But as Ruth Lea, economic adviser to the Arbuthnot Group, points out, this would be to overlook the fact that the tax take as a percentage of GDP is already at 34.3 per cent, the highest since 1969 when it was 35 per cent – nearly 50 years ago.

Context matters here. Spending grew rapidly in the 2000s, easily outstripping the underlying growth in the economy. “This pattern of spending,” Lea argues, “was clearly not sustainable. It was not ‘affordable’. And the efforts by the Coalition Government (2010-2015) to control spending should be seen as the normalisation of spending after a spending splurge, rather than heralding public sector ‘austerity’.

With public spending tipping the scales at £800bn and still around 38.5 per cent of GDP, we do not, arguably, have ‘austerity’ at all.”

That’s hardly a line that the Chancellor would dare to advance in the Budget on 29 October. As for those “sunny uplands” of higher growth, do not expect Mr Hammond to change his normal lugubrious demeanour and step forward as Mr Cheerful.
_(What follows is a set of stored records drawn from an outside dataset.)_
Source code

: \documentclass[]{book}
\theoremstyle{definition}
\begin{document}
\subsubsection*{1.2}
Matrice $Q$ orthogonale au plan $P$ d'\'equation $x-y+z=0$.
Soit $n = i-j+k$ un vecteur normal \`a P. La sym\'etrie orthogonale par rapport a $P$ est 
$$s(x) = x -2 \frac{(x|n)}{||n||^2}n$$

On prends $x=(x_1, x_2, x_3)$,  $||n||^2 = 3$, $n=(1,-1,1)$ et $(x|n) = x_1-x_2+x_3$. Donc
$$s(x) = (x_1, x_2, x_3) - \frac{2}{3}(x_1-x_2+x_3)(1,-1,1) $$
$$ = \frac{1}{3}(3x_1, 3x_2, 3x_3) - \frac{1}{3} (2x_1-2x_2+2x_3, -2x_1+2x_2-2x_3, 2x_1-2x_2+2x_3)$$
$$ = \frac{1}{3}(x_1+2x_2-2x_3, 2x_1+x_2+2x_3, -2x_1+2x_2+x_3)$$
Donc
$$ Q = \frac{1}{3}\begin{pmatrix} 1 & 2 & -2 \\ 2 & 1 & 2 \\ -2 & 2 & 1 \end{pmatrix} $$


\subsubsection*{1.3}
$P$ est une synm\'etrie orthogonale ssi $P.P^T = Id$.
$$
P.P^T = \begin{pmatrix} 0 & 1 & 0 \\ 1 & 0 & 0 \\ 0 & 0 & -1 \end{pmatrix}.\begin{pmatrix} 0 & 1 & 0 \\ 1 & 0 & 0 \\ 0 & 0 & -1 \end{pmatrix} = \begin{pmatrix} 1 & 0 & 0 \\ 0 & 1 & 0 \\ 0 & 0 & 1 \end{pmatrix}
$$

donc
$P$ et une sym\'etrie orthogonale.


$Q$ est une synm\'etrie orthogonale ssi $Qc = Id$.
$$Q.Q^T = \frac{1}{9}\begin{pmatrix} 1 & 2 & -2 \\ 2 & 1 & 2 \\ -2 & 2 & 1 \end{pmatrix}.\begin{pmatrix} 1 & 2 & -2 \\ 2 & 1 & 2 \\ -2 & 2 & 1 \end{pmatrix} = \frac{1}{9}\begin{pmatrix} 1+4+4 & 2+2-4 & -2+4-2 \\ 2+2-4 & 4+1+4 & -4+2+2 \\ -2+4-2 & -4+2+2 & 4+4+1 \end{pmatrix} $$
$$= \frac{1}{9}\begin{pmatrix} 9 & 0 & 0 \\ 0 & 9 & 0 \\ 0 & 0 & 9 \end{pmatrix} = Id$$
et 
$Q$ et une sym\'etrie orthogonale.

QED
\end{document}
According to Focus Economics, growth is likely to be fairly limp going forward, as temporary factors which have propped up the economy in recent months subside, fixed investment continues to be depressed by Brexit uncertainty and export growth slows after the temporary boost provided last year by the weaker pound.

A slight pick-up in government spending should provide some support. But failure to reach a Brexit agreement with the EU is the key downside risk. The group’s panellists estimate GDP growth of 1.3 per cent in 2018 and 1.4 per cent in 2019, unchanged from last month’s forecast. Stuck in a rut, indeed.